● Work instructions
Return the count of lines in the following records that include "Randomization", and nothing more.

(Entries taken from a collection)
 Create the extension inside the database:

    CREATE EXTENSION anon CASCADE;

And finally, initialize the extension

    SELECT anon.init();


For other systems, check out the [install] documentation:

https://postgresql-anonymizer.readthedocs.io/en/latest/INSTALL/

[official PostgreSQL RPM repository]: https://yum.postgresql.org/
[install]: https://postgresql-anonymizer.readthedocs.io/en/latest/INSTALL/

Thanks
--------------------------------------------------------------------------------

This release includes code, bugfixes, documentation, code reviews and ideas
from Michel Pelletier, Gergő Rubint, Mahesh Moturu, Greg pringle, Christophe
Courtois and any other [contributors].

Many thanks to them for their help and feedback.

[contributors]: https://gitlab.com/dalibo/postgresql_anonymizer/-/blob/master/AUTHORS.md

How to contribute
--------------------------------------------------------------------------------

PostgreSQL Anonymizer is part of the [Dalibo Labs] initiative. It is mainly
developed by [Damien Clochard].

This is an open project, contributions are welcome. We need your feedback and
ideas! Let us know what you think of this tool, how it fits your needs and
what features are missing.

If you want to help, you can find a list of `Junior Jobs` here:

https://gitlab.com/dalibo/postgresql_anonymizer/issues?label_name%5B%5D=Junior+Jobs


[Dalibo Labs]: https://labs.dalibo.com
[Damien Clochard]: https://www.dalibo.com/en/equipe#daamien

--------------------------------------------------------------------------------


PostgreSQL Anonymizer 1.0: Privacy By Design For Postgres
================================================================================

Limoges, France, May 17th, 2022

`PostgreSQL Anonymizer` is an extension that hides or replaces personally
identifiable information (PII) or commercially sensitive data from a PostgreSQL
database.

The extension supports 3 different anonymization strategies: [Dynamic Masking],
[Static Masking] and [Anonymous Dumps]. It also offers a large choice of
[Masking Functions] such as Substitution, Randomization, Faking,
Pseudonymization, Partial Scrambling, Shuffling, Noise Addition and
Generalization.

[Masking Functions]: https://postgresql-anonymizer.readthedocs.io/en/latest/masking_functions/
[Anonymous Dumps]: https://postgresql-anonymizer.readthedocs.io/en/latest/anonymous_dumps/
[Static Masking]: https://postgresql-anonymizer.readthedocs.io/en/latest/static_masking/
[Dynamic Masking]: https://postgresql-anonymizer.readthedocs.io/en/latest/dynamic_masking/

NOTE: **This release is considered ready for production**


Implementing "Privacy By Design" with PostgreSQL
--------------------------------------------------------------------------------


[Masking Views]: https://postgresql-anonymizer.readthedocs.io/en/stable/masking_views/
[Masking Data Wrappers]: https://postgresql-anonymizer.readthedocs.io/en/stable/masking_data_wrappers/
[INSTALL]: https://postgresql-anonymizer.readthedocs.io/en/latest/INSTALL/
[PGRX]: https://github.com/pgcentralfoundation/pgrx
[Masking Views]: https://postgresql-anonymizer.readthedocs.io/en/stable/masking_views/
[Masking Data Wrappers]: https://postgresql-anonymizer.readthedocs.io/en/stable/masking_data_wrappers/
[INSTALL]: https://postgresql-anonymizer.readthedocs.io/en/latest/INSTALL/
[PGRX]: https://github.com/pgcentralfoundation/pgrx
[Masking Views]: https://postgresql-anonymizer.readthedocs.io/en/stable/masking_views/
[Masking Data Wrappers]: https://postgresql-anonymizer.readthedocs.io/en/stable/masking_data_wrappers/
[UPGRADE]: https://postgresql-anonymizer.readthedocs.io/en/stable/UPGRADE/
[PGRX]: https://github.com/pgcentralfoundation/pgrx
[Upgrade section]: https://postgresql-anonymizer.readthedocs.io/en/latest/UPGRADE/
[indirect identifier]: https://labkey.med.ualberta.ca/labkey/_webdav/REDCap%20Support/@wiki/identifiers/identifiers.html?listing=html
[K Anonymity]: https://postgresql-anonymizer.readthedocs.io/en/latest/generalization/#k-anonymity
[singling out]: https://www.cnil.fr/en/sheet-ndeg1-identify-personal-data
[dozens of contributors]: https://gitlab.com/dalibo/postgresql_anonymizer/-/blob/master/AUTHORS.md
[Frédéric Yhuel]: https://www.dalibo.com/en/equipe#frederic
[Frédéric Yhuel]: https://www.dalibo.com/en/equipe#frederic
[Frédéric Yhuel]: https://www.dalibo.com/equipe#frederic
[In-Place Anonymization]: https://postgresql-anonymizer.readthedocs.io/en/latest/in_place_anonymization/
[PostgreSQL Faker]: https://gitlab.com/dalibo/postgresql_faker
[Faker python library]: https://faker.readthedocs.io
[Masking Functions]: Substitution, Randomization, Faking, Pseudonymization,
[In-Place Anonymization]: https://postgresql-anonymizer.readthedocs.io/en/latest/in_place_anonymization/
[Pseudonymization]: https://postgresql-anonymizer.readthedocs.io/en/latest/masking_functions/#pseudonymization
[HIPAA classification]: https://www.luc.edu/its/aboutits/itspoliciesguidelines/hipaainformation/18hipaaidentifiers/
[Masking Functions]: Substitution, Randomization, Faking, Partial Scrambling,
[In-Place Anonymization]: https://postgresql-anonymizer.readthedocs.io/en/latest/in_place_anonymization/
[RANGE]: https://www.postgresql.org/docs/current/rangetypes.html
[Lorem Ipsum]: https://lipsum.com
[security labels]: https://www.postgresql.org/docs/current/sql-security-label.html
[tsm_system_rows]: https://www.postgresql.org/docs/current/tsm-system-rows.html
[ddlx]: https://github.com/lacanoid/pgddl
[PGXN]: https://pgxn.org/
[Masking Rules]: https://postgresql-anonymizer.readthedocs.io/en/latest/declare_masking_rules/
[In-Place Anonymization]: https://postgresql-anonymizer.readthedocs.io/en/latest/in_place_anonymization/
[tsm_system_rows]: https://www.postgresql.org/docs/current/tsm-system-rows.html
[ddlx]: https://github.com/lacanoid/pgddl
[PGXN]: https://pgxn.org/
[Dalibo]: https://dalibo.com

● Answer space
3